As President’s Professor and a former Alaska Poet Laureate, Dr. Dauenhauer was instrumental in developing the Alaska Native Language program and inspiring creative writing at UAS. He was the 2013 recipient of the University of Alaska Foundation’s Edith R. Bullock Prize for Excellence, the largest single award made annually by the UA Foundation’s Board of Trustees. Dauenhauer began teaching at the university in 1984. He was jointly appointed President’s Professor of Alaska Native Languages and Culture at UAS and UAF in 2005. He retired from UAS in 2011.
During his tenure he designed and taught courses leading to the Tlingit language minor. He created several joint educational programs between the university and Alaska Native tribal organizations in an effort to preserve Alaska Native languages and cultures. Dauenhauer served as the state’s poet laureate from 1981 to 1985, an honor his wife Nora holds through 2014. They are the first couple in Alaska to have both been named state writer laureates. Dauenhauer was recognized twice with the Before Columbus Foundation’s American Book Award for Anóoshi Lingít Aaní Ká, Russians in Tlingit America: The Battles of Sitka, 1802 and 1804 and Haa Tuwunáagu Yis, for Healing our Spirit: Tlingit Oratory.

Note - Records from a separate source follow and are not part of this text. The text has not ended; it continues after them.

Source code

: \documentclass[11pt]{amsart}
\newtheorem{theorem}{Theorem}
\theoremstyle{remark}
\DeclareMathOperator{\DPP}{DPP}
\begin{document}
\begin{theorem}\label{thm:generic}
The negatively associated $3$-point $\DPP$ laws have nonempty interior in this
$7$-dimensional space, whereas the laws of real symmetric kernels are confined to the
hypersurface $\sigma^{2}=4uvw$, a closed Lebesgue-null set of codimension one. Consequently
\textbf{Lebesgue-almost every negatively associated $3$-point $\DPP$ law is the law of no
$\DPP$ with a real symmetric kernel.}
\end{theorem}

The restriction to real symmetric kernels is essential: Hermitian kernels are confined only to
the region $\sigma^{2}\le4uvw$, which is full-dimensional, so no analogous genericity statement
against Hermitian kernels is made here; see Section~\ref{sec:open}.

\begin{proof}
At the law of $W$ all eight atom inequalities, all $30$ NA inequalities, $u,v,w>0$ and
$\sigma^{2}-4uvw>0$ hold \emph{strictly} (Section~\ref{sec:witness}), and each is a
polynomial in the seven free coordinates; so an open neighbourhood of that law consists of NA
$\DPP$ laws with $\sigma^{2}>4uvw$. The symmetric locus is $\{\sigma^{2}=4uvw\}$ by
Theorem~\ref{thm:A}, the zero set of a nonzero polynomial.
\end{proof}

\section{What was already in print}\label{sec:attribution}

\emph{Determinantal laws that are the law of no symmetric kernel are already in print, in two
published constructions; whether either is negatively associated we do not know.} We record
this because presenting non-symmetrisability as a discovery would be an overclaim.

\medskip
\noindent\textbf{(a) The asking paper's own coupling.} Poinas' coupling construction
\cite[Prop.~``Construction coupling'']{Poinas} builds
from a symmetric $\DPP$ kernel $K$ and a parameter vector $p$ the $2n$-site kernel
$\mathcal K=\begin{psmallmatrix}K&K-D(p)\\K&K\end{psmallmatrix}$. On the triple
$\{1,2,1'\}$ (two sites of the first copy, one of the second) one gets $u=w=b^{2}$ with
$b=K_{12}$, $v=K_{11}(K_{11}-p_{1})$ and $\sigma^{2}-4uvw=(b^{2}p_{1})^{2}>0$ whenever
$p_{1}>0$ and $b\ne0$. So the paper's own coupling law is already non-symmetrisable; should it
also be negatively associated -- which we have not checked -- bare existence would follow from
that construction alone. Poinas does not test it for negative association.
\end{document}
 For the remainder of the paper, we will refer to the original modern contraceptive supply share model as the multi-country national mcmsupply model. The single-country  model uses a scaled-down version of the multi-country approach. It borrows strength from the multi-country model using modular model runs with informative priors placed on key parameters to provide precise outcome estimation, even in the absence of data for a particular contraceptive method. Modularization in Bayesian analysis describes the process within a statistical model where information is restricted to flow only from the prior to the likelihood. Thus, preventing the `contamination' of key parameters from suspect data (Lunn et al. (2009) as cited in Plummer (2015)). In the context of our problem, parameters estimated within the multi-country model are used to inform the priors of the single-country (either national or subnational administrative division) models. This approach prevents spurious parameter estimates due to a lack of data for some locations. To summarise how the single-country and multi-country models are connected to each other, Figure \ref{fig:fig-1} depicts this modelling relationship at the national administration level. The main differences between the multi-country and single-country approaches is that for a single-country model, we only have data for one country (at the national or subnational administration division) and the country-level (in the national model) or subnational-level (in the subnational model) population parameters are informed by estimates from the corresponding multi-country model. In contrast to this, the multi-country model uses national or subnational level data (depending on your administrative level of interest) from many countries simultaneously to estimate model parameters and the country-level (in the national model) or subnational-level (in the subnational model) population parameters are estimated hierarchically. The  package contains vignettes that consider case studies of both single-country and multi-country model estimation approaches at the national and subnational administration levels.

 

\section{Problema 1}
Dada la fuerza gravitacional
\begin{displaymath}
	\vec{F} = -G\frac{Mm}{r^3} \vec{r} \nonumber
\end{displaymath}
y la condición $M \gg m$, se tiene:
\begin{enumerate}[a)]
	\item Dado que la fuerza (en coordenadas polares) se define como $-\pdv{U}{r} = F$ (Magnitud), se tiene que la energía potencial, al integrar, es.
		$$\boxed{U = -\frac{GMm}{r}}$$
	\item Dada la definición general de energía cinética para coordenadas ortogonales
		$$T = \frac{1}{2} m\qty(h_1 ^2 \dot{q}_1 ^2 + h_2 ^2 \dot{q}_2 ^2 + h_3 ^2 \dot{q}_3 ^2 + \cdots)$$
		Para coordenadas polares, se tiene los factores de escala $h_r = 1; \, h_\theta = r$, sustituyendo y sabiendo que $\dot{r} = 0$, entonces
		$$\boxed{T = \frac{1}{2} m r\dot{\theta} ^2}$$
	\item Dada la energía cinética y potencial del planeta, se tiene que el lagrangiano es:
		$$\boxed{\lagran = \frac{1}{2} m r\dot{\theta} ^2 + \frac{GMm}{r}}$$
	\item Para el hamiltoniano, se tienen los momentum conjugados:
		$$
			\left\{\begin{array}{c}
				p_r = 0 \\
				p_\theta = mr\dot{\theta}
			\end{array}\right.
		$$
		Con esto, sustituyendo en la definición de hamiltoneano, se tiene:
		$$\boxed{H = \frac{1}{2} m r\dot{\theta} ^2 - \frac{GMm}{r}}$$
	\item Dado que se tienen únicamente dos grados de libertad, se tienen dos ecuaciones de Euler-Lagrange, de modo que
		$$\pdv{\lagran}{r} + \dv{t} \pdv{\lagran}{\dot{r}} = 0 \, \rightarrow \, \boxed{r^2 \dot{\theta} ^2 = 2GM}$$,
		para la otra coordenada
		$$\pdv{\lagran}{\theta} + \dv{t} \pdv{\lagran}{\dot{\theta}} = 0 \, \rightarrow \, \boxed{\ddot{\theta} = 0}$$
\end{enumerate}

In an obituary in the Los Angeles Times, writer Jill Leovy writes, “Dauenhauer made recording, transcribing and advocating for the Tlingit language his life's work. He trained a cadre of teachers and translators to continue his efforts. He sought not just to revive the fast-disappearing tongue, largely relegated to the thoughts of a few surviving tribal elders, but to win acceptance for its use.”
Dauenhauer gave Tlingit oral history the status of literature, "the same as the highest forms of English literature," according to Alaska Native languages faculty and program head Lance Twitchell.